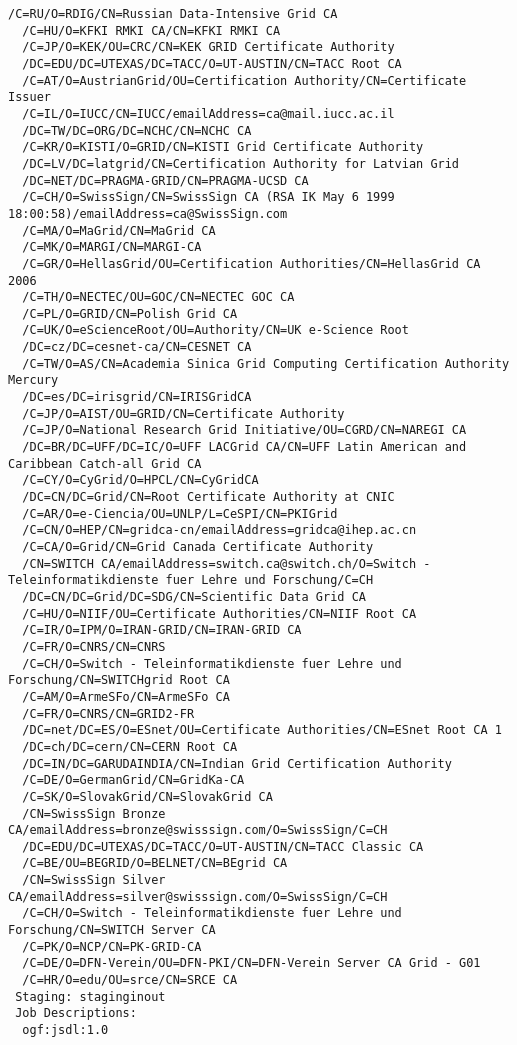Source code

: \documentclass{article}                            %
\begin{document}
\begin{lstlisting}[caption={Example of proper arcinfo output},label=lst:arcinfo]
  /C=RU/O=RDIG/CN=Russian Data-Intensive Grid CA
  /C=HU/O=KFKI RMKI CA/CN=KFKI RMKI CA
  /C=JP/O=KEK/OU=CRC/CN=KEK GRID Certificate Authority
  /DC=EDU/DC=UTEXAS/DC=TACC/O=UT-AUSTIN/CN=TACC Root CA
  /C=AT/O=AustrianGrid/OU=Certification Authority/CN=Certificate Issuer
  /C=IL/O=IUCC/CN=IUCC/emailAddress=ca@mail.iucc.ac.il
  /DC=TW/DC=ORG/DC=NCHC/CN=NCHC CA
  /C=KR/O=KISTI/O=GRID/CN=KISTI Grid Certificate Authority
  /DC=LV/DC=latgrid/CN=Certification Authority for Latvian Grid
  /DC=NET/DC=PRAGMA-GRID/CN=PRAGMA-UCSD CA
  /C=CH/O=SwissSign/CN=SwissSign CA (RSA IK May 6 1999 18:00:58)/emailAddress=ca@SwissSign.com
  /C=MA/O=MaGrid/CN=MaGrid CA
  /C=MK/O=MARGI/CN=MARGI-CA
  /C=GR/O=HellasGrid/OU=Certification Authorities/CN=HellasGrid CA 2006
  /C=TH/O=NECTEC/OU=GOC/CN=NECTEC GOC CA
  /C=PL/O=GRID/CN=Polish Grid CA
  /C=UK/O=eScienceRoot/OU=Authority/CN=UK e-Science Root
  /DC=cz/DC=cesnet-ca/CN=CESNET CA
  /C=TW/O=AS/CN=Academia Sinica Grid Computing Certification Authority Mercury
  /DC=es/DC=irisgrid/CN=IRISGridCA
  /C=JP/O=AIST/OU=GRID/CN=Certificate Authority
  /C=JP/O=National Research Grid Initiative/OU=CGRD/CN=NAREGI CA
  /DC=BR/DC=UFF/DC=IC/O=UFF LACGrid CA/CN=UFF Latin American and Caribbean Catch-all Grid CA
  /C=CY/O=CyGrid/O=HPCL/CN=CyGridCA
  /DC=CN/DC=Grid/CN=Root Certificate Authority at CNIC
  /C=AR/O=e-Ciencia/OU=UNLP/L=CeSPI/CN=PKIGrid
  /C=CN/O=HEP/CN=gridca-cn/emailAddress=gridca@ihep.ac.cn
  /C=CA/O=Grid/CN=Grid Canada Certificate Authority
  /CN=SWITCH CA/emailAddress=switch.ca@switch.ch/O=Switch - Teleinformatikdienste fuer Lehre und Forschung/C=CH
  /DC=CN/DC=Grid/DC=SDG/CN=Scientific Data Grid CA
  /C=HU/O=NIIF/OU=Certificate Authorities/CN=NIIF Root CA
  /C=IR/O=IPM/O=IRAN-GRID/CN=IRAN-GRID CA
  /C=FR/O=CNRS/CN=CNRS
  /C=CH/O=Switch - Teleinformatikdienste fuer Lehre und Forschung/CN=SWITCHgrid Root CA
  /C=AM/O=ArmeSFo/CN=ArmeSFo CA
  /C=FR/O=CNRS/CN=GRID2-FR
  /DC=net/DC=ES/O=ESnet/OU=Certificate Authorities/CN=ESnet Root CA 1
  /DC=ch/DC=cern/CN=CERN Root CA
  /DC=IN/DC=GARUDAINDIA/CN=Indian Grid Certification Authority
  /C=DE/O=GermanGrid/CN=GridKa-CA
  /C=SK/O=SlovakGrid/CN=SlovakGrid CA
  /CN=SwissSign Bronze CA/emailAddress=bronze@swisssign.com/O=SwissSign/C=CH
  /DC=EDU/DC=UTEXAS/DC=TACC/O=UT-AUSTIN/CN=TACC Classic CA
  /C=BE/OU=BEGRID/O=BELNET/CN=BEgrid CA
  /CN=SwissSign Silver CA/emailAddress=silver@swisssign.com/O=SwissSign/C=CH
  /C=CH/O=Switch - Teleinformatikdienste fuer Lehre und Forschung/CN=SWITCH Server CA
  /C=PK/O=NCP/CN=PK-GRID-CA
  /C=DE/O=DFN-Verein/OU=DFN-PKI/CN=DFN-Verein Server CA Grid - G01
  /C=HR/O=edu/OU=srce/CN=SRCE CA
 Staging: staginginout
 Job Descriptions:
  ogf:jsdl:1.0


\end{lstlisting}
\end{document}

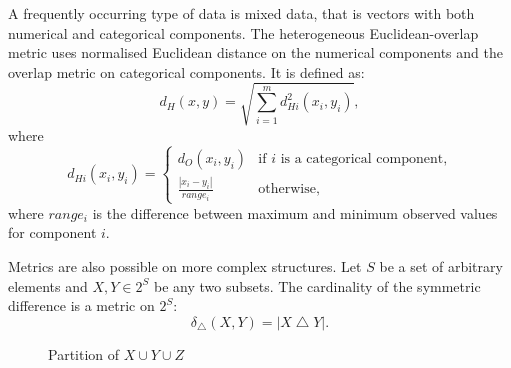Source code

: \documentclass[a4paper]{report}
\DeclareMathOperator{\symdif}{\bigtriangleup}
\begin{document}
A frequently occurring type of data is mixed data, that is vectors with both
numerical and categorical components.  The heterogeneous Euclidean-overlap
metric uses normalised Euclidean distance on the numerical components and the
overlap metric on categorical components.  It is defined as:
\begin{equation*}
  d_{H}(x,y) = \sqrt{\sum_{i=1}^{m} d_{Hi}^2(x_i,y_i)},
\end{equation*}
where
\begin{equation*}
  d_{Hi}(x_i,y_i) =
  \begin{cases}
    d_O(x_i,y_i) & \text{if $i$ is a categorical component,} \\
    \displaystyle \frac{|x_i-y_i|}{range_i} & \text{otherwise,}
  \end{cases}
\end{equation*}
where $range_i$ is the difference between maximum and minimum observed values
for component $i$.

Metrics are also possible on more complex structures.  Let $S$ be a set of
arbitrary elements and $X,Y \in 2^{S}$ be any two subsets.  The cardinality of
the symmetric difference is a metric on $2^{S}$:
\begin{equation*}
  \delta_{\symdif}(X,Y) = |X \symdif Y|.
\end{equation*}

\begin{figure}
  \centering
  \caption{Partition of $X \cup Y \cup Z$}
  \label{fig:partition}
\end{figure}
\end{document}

* * *

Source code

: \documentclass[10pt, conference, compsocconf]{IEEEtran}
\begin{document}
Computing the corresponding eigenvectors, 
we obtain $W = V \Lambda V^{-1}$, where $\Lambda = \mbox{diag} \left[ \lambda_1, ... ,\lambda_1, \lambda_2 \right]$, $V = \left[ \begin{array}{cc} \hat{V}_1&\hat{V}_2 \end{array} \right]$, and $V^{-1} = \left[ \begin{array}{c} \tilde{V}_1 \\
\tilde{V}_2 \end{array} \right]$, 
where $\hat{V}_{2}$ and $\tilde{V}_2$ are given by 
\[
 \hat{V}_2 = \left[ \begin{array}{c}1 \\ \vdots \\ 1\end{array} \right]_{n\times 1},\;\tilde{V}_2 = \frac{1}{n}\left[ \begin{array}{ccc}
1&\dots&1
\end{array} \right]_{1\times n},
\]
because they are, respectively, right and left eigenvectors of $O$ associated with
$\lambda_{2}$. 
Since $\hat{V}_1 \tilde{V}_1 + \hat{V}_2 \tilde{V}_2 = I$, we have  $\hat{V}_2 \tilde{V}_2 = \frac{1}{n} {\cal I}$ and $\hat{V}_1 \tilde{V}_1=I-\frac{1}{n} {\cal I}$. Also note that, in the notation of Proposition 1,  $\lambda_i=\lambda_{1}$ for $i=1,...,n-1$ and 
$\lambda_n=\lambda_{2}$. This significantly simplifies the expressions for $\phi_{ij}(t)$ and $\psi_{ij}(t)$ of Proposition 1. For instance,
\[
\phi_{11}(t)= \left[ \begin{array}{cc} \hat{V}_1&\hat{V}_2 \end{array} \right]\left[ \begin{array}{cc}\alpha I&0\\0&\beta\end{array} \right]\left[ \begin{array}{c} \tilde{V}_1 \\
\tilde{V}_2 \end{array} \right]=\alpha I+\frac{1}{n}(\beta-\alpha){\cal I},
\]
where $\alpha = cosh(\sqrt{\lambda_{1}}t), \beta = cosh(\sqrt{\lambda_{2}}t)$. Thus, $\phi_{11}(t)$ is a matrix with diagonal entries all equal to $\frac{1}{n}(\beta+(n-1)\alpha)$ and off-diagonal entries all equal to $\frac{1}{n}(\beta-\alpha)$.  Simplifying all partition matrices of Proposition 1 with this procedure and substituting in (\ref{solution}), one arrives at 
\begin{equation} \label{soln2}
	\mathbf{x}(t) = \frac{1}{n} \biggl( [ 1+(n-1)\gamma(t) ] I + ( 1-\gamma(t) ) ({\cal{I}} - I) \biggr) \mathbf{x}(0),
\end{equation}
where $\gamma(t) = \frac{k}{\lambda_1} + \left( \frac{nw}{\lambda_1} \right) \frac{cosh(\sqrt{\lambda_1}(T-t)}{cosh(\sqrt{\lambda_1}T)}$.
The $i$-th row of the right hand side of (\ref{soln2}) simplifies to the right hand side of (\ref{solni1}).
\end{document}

**WHAT THIS TASK INVOLVES:** Find all lines holding the word "caption" in the records above and copy them.

**COMPLETED TASK:**
\begin{lstlisting}[caption={Example of proper arcinfo output},label=lst:arcinfo]
  \caption{Partition of $X \cup Y \cup Z$}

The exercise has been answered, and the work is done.